Terms and Conditions of Trade for Repair and Overhaul Business


           


            Commercial aircraft maintenance, repair and overhaul (MRO) services is straightforwardly connected to the size and operation of the commercial aircraft fleet.  The type of maintenance, size of airline, and the type of service provider are the factors that may cause variations to the needs of the MRO of aircraft operators and their options of servicing aircraft.  Most of the time, the main players in this market were independent service providers and the airlines themselves.  The larger the airlines, the more MRO services they in-house taking advantage of economies of scale which smaller carriers lack. 


            Engine manufacturers for instance, have found that the MRO market is very lucrative, especially as profit margins for original engine sales went down during the 1990s.  In lieu of selling engines, some Original Equipment Manufacturer (OEM) began selling power of flight hours through leasing arrangements.  Maintenance relationships with the OEMs were often preferred by the airlines as leasing of aircraft and engines grew.  As smaller European airlines move into the U.S. market, there was a growing role of OEMs along with the increase in global activity by airlines and MRO market has become much more global. 

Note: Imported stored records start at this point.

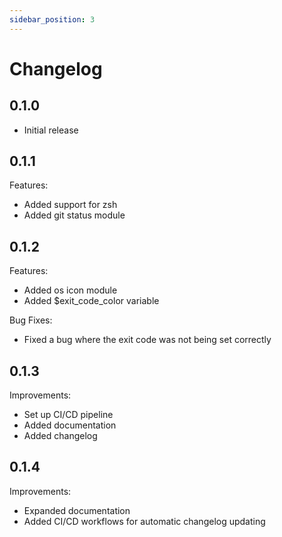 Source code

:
 ```yaml
---
sidebar_position: 3
---
```


# Changelog

## 0.1.0

- Initial release


## 0.1.1

Features:
- Added support for zsh
- Added git status module

## 0.1.2

Features:
- Added os icon module
- Added $exit_code_color variable

Bug Fixes:
- Fixed a bug where the exit code was not being set correctly

## 0.1.3

Improvements:
- Set up CI/CD pipeline
- Added documentation
- Added changelog

## 0.1.4

Improvements:
- Expanded documentation
- Added CI/CD workflows for automatic changelog updating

            Nowadays the MRO industry, where Flight Engines Limited belongs, is slowly beginning to recover from the traffic slowdown of late 2001 and was predicted to resume its steady growth over the next few years.  It is thus suggested that consolidation among airlines and further competition from OEMs will create further opportunities for alliances and consolidation.  In order to compete, MRO firms will have to offer a wider array of services with greater geographical coverage.  Such condition is appropriate and suitable to the larger firms and it is expected that the number of providers will decrease over the next years as smaller players leave the market or merge. 


 


            As many professional service firms do not compete on price and cost not even primarily maximizing profits, it is enormously crucial for professional service firms to analyze both costs and benefits carefully prior to coming up a decision to go global.  Otherwise, internationalization or globalization may turn out to be a formula for success or it may be even reduce the probability of success in its most extreme sense which is survival.  As a preparation for a plan of globalizing services, professional service firm managers and owners should be able to anticipate undesirable outcomes in order to formulate counter measures before implementing a global strategy. 


 


            Flight Engine Limited has a key characteristic as a professional service firm.  The bulk of the earnings is based, on the professionals’ application of their expertise, either in terms of a fixed fee for the service, sometimes on a ‘no cure, no pay’ basis, or in terms of a project contract stipulating payment at an agreed fee for the man-hours required to complete the task.  Yet another major difference lies in the nature of potential opportunism.  For the professional service firm, opportunism is typically linked to diagnosing a larger, more complex problem than necessary, thus increasing the number of man-hours required.  On the other hand, the opportunistic professional service firm may involve more junior personnel than initially agreed, which may lead to both an increase in the number of hours required and possibly also a decrease in the quality of the solution delivered.  Therefore, an ethical requirement for professional service firms is that short term gains need to be given up in situations of conflicts of interest, in order to protect the professional reputation and client trust required for long term survival.  


 


One of the major challenges with the specialized knowledge typically constituting the foundation of professional value creation is the fact that the client generally does not have sufficient knowledge to judge the quality of the service delivered.  In other words, the information asymmetry is substantial ( 1984).  For this reason, high ethical standards enforced by a profession or by the firm itself are required, if a firm is rightly to be called a professional firm.


 


            The terms and conditions for trade in the repair and overhaul business can be accessed through a four-part typology of how international transactions in services as provided by the General Agreement on Trade in Services (GATS).



  • Cross-border flows

  • The movement of a consumer to a supplier’s economy

  • The movement of a commercial organization to the consumer’s economy

  • The movement of an individual supplier to the consumer’s economy


 


Free trade and investment in services occurs when service providers and consumers are able to interact through whichever mode they decide, free of any regulatory distortions.  Any policy that impedes service producers and consumers interacting through any of these modes of supply is an impediment to international service transactions.


 


The GATS does not define market access. Article XVI (1) obliges members to grant market access to scheduled industry subsectors, while Article XVI (2):(a)-(f) contains a list of quantitative measures considered to be limitations on market access.  Article XVII (1) defines national treatment as treatment no less favorable than that accorded to like domestic services and service providers subject to the limitations and conditions set out in the country’s schedule of commitments.  An uncomfortable overlap exists between the two commitments, with national treatment being interwoven with market access.  Despite this confusion, it appears that the GATS application of market access was applied to broadly cover barriers to both foreign and domestic suppliers, that is competition policy ( 1996;  1996).


 


Doing Business Overseas


 


            Flight Engines Limited is considered and belonged to the professional business service firms (PBSFs).  These PBSFs,\ have been accounted as a great part of the growth of globalization. 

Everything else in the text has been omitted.